OK, it’s not ideal, but I have found a paper with some kind of average or “climatology” for freeze levels in the Northern Hemisphere. It’s at this link:
http://geotest.tamu.edu/userfiles/213/i1520-0442-013-23-4137.pdf
and has a map in meters. There are also seasonal maps and a standard deviation map.
The live version of the present freeze level map is as this link:
http://www.eldoradocountyweather.com/current/freezinglevel.html
This map is the present state (measured in feet. I’ve not found a map in meters yet, so we get to ‘adjust’… ) and I’ve not found a map for “this month” or other averages. The ‘freeze level’ products seem to be mostly aimed at aviation and they care about “now” and “soon”, not averages of “back then”. A conversion chart for your convenience:
1000 meters is 3281 feet
2000 meters is 6562 feet
3000 meters is 9842 feet
4000 meters is 13123 feet
5000 meters is 16404 feet
As I read the pdf “paper” the monthly mean for January for North America (Figure 5) has a 2000 m line at about the border of Canada, a 3000 m line middle of the USA to about Georgia to San Francisco and the 4000 m line is down in Baja California to Orlando Florida.

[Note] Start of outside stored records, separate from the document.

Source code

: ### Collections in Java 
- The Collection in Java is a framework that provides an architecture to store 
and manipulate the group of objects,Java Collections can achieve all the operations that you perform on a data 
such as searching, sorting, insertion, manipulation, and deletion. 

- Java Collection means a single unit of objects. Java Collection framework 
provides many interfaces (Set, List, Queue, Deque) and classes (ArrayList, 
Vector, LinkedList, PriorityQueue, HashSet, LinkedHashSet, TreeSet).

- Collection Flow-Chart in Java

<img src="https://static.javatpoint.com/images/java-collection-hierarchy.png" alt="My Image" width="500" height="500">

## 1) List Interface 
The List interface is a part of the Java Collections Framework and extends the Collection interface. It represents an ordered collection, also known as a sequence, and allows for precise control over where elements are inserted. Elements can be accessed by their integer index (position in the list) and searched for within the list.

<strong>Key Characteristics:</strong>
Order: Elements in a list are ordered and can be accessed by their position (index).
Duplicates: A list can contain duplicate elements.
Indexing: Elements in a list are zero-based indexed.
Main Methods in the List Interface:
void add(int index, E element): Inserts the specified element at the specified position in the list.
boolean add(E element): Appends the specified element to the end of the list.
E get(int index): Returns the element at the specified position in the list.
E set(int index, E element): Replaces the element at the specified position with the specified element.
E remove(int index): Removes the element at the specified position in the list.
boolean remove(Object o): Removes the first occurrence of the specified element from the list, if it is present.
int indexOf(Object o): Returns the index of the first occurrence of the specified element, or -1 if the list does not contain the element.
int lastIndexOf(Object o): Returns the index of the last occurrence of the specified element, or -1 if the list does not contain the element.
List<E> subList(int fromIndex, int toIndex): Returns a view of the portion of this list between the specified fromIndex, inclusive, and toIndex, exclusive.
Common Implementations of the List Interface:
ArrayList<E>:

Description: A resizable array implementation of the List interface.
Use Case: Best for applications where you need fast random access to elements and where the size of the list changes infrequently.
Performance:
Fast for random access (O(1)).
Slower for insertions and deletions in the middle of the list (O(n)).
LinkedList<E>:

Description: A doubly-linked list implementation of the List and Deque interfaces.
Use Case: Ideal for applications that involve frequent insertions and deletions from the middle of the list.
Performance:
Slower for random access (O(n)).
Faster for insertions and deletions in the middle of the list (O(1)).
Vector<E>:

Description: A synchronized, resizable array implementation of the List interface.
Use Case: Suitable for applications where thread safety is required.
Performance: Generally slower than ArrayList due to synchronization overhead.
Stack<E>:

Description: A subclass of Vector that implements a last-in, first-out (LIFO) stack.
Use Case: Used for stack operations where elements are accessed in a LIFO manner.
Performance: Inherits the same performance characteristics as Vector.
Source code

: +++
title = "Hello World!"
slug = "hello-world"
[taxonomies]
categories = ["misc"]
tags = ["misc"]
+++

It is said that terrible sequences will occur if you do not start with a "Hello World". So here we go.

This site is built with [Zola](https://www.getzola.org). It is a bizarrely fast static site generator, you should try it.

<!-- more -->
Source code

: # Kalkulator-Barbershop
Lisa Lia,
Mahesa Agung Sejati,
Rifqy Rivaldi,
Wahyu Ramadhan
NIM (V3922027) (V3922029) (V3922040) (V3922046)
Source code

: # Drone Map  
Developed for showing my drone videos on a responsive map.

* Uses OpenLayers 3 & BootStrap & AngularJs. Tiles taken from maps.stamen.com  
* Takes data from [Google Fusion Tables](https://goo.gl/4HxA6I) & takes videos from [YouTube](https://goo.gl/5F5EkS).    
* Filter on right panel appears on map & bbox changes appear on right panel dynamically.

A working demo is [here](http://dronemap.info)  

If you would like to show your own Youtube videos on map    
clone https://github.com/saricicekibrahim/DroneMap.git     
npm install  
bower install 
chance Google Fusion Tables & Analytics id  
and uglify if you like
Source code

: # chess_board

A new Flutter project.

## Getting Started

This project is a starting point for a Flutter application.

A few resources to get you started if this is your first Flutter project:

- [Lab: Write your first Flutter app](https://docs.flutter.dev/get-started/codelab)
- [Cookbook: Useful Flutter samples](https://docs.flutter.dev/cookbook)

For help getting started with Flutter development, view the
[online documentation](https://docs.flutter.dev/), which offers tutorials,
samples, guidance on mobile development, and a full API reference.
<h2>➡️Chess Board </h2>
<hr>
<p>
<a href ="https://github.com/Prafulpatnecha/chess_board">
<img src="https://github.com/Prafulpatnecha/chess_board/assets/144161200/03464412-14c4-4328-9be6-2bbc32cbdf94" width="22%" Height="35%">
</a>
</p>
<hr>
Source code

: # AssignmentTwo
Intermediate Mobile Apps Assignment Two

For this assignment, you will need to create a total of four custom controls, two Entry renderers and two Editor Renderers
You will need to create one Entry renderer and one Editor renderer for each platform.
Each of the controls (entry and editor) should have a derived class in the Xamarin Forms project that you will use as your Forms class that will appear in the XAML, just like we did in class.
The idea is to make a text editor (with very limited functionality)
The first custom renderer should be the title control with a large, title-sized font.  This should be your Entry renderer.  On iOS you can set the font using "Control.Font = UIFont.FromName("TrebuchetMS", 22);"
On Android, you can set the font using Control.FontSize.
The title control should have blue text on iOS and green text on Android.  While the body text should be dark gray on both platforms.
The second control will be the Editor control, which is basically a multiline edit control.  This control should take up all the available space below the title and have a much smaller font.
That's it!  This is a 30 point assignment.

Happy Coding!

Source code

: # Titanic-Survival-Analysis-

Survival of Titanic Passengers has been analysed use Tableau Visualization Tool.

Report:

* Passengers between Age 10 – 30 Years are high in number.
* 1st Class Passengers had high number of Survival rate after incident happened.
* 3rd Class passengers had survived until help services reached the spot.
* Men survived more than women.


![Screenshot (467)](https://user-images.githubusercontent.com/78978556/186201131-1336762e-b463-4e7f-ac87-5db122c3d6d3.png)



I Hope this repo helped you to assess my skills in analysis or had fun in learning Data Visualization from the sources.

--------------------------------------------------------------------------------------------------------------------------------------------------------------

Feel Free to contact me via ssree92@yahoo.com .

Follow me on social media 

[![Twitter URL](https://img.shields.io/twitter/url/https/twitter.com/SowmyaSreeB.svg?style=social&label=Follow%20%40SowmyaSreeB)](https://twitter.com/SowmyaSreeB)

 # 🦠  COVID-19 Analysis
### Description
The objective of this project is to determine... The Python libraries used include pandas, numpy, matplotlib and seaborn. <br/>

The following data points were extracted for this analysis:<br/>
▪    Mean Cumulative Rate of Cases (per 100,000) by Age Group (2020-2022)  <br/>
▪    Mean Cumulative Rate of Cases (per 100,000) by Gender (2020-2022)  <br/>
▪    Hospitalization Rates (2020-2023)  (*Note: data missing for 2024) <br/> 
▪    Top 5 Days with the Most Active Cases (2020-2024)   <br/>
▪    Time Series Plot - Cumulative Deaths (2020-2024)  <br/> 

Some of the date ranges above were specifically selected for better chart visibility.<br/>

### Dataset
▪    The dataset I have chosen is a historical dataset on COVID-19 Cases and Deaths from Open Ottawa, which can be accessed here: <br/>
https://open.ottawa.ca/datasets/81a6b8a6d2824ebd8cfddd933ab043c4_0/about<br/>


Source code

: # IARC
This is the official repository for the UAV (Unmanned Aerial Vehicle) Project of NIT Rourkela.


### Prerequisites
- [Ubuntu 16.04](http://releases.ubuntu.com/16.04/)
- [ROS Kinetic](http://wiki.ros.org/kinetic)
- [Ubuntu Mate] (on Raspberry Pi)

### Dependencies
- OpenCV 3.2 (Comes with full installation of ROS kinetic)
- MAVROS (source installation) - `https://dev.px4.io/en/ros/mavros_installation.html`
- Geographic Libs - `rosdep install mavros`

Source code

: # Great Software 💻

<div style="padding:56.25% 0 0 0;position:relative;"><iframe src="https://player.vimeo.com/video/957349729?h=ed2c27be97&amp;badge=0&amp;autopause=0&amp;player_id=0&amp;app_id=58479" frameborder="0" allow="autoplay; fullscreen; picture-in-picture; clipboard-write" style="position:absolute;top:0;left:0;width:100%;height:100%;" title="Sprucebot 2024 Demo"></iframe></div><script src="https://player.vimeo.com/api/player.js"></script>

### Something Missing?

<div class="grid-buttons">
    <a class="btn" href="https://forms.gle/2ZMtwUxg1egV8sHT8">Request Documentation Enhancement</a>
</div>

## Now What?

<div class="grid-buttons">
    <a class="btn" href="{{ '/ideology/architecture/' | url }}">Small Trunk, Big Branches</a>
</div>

I make that 6500 feet, 9800 feet, and 13,000 feet rounding down. So, when we look at this Freeze Level Map, is 6500 feet on the Canadian Border? Is 10,000 near Georgia? 13,000 feet in Orlando?
Uh, I’d make that a ‘No’…
And I’m afraid to ask what that Beige Blob is over the Great Lakes and New England… It seems to be ‘below the graph range’?…
It was a little better on 5 January 2011 when we first saw one of these graphs, but not by much:
“And I’m afraid to ask what that Beige Blob is over the Great Lakes and New England… It seems to be ‘below the graph range’?…”
I’d say it’s below freezing even at sea level, since black is freezing level from 0 ft to 500 ft.
I think that map program has problems determining the temperature when there is rain and freezing rain present. When this happens you get layers of freezing and above freezing temperatures. On today’s map there is an area of gray in the US NE and also an area with the wrong freezing level in northern Manitoba. Both have freezing rain, fog and mist. Black areas appear to be freezing level at the surface, which can be verified on a surface map.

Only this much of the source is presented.